Extract all lines in the data that contain the word "Cortex".
· · · · ·
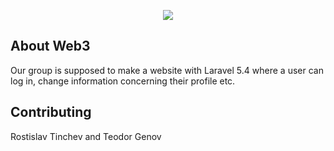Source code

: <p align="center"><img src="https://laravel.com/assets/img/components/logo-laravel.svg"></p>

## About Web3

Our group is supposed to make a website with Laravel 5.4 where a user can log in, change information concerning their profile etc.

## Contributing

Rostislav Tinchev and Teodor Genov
· · · · ·
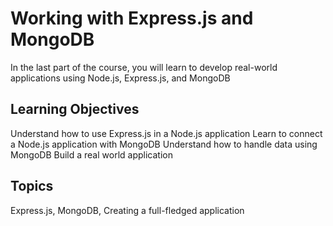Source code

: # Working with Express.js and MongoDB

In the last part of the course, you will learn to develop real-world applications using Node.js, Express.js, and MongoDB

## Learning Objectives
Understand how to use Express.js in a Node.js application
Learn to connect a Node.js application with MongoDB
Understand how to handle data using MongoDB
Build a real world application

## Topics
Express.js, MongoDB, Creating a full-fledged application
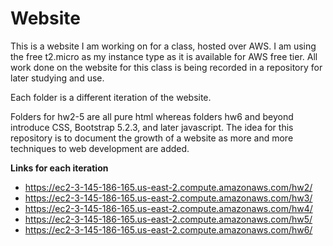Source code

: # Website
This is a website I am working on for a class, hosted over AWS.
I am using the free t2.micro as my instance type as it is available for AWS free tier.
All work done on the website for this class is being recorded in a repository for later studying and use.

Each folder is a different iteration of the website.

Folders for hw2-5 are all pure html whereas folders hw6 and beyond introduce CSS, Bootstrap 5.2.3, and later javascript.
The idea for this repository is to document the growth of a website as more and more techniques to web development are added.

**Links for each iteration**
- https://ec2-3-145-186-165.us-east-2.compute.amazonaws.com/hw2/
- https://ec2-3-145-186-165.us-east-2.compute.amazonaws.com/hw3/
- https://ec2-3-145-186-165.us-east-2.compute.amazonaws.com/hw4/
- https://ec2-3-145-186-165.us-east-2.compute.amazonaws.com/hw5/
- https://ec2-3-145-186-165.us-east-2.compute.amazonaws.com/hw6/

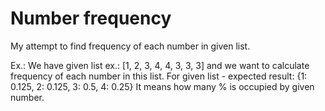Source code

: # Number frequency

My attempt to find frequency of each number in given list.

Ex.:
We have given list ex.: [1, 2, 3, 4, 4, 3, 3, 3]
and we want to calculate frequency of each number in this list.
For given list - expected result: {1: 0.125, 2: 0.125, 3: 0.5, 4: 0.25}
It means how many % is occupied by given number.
· · · · ·
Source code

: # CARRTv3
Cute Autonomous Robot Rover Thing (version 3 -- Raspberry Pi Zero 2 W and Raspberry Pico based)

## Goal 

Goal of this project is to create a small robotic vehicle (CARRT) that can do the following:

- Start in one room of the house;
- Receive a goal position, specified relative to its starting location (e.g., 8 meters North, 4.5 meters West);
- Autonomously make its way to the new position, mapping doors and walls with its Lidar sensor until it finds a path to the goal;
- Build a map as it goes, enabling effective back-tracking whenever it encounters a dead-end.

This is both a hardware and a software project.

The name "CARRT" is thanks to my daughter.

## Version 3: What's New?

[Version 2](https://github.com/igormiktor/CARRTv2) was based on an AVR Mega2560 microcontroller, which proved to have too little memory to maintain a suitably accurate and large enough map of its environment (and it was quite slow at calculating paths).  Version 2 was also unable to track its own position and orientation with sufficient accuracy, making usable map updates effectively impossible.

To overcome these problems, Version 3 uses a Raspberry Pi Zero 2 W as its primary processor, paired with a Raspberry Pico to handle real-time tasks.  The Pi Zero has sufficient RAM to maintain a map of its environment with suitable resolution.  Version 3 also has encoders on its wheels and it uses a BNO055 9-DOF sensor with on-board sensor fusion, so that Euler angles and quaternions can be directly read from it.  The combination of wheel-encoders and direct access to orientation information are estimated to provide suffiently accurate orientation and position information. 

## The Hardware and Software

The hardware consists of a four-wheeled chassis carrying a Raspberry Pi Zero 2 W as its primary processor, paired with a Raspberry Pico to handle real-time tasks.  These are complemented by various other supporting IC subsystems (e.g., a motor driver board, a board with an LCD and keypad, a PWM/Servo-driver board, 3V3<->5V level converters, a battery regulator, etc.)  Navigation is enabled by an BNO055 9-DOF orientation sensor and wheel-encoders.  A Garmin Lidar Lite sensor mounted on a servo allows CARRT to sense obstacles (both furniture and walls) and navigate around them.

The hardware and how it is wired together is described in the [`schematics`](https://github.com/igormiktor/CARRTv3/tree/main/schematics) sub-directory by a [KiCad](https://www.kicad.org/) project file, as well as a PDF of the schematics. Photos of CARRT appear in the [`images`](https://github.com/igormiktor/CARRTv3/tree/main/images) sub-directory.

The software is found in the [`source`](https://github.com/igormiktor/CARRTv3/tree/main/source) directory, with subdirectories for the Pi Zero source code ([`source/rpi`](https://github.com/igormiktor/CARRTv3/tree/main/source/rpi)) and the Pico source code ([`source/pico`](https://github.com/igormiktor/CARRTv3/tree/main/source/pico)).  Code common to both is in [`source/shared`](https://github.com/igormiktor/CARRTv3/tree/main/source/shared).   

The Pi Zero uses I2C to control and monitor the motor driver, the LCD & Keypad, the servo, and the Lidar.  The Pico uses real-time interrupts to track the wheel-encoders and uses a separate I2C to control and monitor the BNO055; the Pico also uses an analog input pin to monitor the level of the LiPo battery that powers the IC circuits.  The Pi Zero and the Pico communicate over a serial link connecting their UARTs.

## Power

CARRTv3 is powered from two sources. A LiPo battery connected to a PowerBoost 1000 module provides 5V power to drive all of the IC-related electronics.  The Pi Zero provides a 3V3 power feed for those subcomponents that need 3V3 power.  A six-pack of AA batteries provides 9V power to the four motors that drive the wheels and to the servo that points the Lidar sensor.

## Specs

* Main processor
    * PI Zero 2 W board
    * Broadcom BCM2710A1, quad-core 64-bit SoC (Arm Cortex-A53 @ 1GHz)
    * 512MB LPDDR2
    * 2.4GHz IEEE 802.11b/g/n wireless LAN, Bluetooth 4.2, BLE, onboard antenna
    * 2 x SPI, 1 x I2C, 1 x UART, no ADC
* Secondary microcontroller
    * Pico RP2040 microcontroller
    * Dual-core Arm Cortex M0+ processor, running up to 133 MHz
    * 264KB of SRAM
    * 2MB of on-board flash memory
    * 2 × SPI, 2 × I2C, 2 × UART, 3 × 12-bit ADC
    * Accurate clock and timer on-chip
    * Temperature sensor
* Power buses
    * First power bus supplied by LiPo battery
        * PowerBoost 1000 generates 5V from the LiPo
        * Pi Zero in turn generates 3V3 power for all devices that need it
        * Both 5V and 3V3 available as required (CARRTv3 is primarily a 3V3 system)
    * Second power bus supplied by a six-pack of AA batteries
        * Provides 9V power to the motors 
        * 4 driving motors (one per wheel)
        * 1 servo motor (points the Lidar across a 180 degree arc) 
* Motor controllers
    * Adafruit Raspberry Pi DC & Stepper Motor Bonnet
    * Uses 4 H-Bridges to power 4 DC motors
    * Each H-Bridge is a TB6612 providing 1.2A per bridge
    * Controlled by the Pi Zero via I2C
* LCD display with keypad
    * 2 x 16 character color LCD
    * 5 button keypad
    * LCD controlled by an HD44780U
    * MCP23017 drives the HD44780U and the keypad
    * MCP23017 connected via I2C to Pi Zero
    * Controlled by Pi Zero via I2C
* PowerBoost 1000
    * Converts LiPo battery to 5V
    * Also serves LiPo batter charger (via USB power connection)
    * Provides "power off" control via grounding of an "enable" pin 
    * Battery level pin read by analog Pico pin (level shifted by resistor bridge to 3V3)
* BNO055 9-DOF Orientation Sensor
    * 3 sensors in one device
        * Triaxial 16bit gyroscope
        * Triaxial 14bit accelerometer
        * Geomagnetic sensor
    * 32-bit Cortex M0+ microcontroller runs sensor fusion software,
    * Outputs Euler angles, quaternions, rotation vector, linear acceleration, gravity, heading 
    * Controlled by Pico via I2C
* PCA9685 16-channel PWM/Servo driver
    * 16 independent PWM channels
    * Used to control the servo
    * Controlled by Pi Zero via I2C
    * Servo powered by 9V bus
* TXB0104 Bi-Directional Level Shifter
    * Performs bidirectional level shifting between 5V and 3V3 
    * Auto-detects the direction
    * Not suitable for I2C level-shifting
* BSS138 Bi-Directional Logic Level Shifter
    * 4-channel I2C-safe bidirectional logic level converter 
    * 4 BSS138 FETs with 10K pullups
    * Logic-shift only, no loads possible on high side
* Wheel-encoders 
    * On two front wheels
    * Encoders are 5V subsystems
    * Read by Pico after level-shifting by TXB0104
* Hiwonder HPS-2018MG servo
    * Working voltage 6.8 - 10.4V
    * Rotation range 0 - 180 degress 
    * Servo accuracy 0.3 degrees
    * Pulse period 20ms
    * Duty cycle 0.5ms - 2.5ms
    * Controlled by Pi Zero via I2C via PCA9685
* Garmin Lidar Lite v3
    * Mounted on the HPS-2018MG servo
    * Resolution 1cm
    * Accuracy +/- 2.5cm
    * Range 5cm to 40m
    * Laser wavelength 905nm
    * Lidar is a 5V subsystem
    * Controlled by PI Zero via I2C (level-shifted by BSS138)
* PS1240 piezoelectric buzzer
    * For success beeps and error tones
· · · · ·
Result of this task >>
    * Broadcom BCM2710A1, quad-core 64-bit SoC (Arm Cortex-A53 @ 1GHz)
    * Dual-core Arm Cortex M0+ processor, running up to 133 MHz
    * 32-bit Cortex M0+ microcontroller runs sensor fusion software,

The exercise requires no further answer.